(Saved entries)
*****

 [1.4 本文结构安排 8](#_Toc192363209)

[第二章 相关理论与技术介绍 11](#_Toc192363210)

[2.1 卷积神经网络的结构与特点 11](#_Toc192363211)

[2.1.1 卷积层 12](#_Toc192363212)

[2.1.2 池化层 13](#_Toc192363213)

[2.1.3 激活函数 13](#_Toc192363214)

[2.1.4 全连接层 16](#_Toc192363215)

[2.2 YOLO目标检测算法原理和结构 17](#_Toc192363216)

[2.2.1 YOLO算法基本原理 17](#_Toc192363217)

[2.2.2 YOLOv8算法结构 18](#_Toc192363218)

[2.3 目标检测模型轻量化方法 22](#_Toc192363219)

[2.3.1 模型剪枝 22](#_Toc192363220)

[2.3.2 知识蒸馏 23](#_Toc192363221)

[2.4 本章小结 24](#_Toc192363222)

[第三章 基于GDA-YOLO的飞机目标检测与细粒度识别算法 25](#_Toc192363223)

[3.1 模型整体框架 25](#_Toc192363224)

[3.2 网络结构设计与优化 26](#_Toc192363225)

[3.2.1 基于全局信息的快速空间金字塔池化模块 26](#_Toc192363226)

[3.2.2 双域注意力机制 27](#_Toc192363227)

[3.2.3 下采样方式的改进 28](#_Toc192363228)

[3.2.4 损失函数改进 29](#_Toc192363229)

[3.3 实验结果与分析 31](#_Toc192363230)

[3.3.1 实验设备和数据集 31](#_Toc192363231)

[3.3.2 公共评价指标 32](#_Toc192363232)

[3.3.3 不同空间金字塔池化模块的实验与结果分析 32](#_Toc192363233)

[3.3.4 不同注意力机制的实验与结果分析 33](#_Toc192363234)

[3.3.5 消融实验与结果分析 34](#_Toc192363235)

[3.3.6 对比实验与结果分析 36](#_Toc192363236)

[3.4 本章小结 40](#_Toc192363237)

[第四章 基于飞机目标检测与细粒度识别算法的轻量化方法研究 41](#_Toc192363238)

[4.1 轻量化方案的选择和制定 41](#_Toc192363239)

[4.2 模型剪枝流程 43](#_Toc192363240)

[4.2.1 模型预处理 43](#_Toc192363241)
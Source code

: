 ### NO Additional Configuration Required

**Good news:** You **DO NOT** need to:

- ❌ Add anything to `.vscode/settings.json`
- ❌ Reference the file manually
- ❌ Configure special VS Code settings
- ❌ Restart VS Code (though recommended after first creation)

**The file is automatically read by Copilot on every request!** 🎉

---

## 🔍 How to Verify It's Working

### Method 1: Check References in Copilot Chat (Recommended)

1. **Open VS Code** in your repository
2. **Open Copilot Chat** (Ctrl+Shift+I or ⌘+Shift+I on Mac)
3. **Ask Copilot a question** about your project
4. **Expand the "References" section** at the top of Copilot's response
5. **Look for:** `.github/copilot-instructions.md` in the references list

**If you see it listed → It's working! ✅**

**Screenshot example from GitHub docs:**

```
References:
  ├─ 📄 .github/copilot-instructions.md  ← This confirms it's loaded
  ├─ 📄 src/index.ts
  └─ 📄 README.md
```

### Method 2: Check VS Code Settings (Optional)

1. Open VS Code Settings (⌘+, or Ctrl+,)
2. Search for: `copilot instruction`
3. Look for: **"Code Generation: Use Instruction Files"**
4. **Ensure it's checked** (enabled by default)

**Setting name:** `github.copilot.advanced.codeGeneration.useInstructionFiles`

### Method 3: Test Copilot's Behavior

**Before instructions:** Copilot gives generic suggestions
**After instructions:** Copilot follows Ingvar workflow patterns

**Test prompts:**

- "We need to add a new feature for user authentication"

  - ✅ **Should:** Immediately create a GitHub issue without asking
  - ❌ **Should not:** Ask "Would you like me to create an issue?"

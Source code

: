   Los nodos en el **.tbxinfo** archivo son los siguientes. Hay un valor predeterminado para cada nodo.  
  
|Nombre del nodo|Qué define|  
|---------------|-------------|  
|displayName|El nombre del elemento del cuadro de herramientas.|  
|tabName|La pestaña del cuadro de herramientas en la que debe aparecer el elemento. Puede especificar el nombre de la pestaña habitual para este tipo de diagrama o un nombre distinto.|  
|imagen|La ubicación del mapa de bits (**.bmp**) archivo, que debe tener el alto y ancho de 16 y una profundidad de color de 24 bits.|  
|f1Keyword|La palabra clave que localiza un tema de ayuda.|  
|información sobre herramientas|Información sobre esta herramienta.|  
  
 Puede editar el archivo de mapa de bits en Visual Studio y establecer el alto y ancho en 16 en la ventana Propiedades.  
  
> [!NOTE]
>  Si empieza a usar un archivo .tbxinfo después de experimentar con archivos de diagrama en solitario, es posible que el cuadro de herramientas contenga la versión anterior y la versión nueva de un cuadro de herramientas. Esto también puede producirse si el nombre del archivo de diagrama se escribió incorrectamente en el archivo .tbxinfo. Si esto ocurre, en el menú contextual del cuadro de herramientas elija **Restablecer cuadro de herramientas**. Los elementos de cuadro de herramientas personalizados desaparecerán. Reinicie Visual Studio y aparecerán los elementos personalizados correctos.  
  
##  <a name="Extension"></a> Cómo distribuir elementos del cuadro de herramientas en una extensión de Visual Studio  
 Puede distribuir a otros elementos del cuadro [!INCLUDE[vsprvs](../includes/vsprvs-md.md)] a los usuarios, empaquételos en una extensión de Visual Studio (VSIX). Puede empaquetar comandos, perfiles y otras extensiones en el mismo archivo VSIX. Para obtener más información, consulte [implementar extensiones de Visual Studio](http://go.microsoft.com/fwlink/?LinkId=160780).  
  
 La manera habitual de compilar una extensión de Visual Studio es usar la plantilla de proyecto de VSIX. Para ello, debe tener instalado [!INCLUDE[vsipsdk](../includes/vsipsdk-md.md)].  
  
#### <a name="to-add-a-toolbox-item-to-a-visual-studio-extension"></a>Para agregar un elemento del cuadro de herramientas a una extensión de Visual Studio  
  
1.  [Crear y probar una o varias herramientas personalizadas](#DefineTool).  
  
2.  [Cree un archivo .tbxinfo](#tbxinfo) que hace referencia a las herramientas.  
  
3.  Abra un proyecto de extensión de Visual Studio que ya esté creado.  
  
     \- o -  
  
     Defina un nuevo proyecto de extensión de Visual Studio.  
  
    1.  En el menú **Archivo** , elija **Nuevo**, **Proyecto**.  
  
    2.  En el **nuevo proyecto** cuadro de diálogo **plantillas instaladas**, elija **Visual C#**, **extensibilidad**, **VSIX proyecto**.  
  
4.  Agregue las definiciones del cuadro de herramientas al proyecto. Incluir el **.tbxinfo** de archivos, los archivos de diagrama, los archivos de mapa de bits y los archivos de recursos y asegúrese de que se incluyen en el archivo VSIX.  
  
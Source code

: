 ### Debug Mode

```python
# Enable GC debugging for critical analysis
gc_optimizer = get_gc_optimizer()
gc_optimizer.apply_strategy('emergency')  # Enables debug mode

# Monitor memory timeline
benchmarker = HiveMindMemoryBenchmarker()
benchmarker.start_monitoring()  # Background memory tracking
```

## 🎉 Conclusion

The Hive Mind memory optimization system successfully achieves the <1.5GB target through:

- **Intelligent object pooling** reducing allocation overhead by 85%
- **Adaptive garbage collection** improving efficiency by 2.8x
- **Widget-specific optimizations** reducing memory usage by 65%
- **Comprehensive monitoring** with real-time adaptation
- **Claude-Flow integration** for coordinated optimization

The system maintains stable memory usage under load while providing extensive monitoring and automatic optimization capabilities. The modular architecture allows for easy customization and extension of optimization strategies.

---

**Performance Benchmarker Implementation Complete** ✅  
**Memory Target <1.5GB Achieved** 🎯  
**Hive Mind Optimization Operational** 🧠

*****

Filter the records above for lines containing the word "ancho", and copy those lines.

|imagen|La ubicación del mapa de bits (**.bmp**) archivo, que debe tener el alto y ancho de 16 y una profundidad de color de 24 bits.|  
 Puede editar el archivo de mapa de bits en Visual Studio y establecer el alto y ancho en 16 en la ventana Propiedades.  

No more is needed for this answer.